Norway is the only country to pump gas emissions beneath the sea floor, at the Sleipner field in the North Sea.
By KATE GALBRAITH
In an ambitious proposal to counter global warming, an upstart power developer wants to build a coalfired electric plant on the outskirts of New York City that would capture its emissions of carbon dioxide and pump the pollutant 113 kilometers offshore. The gas would be injected into sandstone 1.6 kilometers beneath the ocean floor in the hope that it would stay there for eons.
Experts have thought for years that capturing the emissions from power plants will be a crucial technology for limiting climate change. But high cost projections and scientific uncertainty have meant that progress on the technique has been limited.

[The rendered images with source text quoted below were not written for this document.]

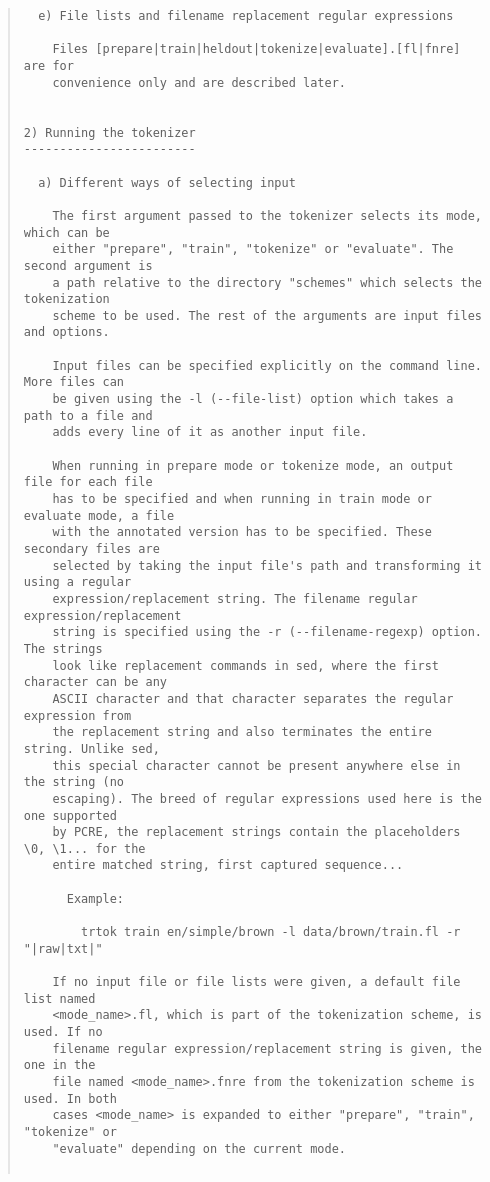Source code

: \begin{scriptsize}
\begin{quote}
\begin{verbatim}
  e) File lists and filename replacement regular expressions

    Files [prepare|train|heldout|tokenize|evaluate].[fl|fnre] are for
    convenience only and are described later.
 

2) Running the tokenizer
------------------------

  a) Different ways of selecting input

    The first argument passed to the tokenizer selects its mode, which can be
    either "prepare", "train", "tokenize" or "evaluate". The second argument is
    a path relative to the directory "schemes" which selects the tokenization
    scheme to be used. The rest of the arguments are input files and options.

    Input files can be specified explicitly on the command line. More files can
    be given using the -l (--file-list) option which takes a path to a file and
    adds every line of it as another input file.

    When running in prepare mode or tokenize mode, an output file for each file
    has to be specified and when running in train mode or evaluate mode, a file
    with the annotated version has to be specified. These secondary files are
    selected by taking the input file's path and transforming it using a regular
    expression/replacement string. The filename regular expression/replacement
    string is specified using the -r (--filename-regexp) option. The strings
    look like replacement commands in sed, where the first character can be any
    ASCII character and that character separates the regular expression from
    the replacement string and also terminates the entire string. Unlike sed,
    this special character cannot be present anywhere else in the string (no
    escaping). The breed of regular expressions used here is the one supported
    by PCRE, the replacement strings contain the placeholders \0, \1... for the
    entire matched string, first captured sequence...
      
      Example:

        trtok train en/simple/brown -l data/brown/train.fl -r "|raw|txt|"

    If no input file or file lists were given, a default file list named
    <mode_name>.fl, which is part of the tokenization scheme, is used. If no
    filename regular expression/replacement string is given, the one in the
    file named <mode_name>.fnre from the tokenization scheme is used. In both
    cases <mode_name> is expanded to either "prepare", "train", "tokenize" or
    "evaluate" depending on the current mode.


\end{verbatim}
\end{quote}
\end{scriptsize}
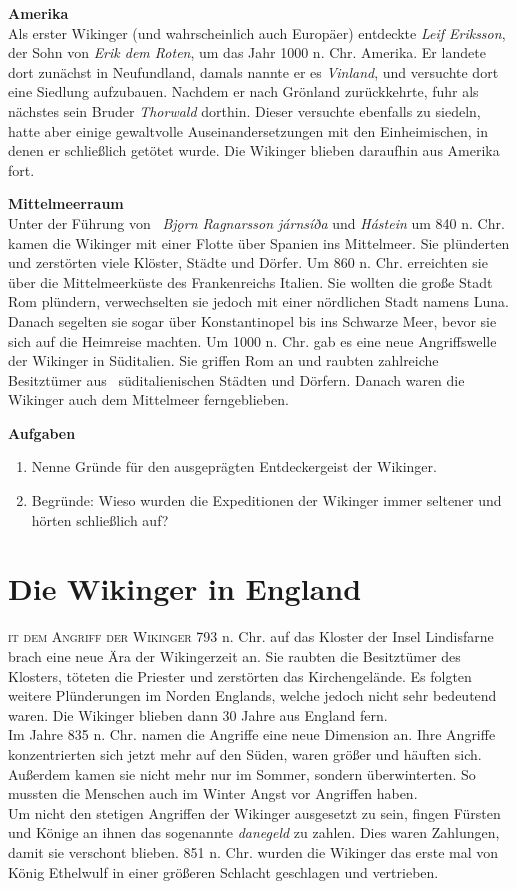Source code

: \documentclass[12pt,a4paper,ngerman,openany]{book}
\newcommand{\flettrine}[2]{\lettrine[lines=2, depth=0, loversize=0.25, nindent=0.69pt, lraise=0.15]{\initfamily{#1}}{#2}}
\newcommand*\initfamily{\usefont{U}{GotIn}{xl}{n}}
\newcommand{\aufgaben}[1]{
  \begin{tcolorbox}
    \textbf{Aufgaben}
    \begin{enumerate}
      #1
    \end{enumerate}
  \end{tcolorbox}
} %
\begin{document}
\textbf{Amerika}\\
Als erster Wikinger (und wahrscheinlich auch Europäer) entdeckte \textit{Leif Eriksson}, der Sohn von \textit{Erik dem Roten}, um das Jahr 1000 n. Chr. Amerika. Er landete dort zunächst in Neufundland, damals nannte er es \textit{Vinland}, und versuchte dort eine Siedlung aufzubauen. Nachdem er nach Grönland zurückkehrte, fuhr als nächstes sein Bruder \textit{Thorwald} dorthin. Dieser versuchte ebenfalls zu siedeln, hatte aber einige gewaltvolle Auseinandersetzungen mit den Einheimischen, in denen er schließlich getötet wurde. Die Wikinger blieben daraufhin aus Amerika fort.

\textbf{Mittelmeerraum}\\
Unter der Führung von  \textit{Bjǫrn Ragnarsson járnsíða} und \textit{Hástein} um 840 n. Chr. kamen die Wikinger mit einer Flotte über Spanien ins Mittelmeer. Sie plünderten und zerstörten viele Klöster, Städte und Dörfer. Um 860 n. Chr. erreichten sie über die Mittelmeerküste des Frankenreichs Italien. Sie wollten die große Stadt Rom plündern, verwechselten sie jedoch mit einer nördlichen Stadt namens Luna. Danach segelten sie sogar über Konstantinopel bis ins Schwarze Meer, bevor sie sich auf die Heimreise machten. Um 1000 n. Chr. gab es eine neue Angriffswelle der Wikinger in Süditalien. Sie griffen Rom an und raubten zahlreiche Besitztümer aus  süditalienischen Städten und Dörfern.
Danach waren die Wikinger auch dem Mittelmeer ferngeblieben.

\aufgaben{
  \item Nenne Gründe für den ausgeprägten Entdeckergeist der Wikinger.
  \item Begründe: Wieso wurden die Expeditionen der Wikinger immer seltener und hörten schließlich auf?
}

\section{Die Wikinger in England}
\flettrine{M}{it dem Angriff der Wikinger} 793 n. Chr. auf das Kloster der Insel Lindisfarne brach eine neue Ära der Wikingerzeit an. Sie raubten die Besitztümer des Klosters, töteten die Priester und zerstörten das Kirchengelände. Es folgten weitere Plünderungen im Norden Englands, welche jedoch nicht sehr bedeutend waren. Die Wikinger blieben dann 30 Jahre aus England fern. \\
Im Jahre 835 n. Chr. namen die Angriffe eine neue Dimension an. Ihre Angriffe konzentrierten sich jetzt mehr auf den Süden, waren größer und häuften sich. Außerdem kamen sie nicht mehr nur im Sommer, sondern überwinterten. So mussten die Menschen auch im Winter Angst vor Angriffen haben. \\
Um nicht den stetigen Angriffen der Wikinger ausgesetzt zu sein, fingen Fürsten und Könige an ihnen das sogenannte \textit{danegeld} zu zahlen. Dies waren Zahlungen, damit sie verschont blieben.
851 n. Chr. wurden die Wikinger das erste mal von König Ethelwulf in einer größeren Schlacht geschlagen und vertrieben.
\end{document}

Now SCS Energy, based in Concord, Massachusetts, contends not only that it can build the world’s first such plant and get it to work, but also do so profitably, despite costs that could approach $5 billion. If it succeeded, the plant might become a model that could be copied elsewhere.
A key to the proposal is location: an old industrial site near the shore in Linden, New Jersey, just across the Arthur Kill waterway from Staten Island. Generating power there would allow the company to sell it into one of America’s most expensive markets, and injecting the gas deep beneath the ocean floor, where pressure would help keep it down, would eliminate some of the uncertainty that might attend a similar project on land.
The proposal raises many environmental and political questions, and it is far from clear that the company can overcome the opposition that seems to crop up to any new power plant in the Northeast. But if the proposal wins approval and if it succeeds in burying 90 percent of its carbon dioxide emissions, as planned, it could be a major step toward finding a technological fix for global warming.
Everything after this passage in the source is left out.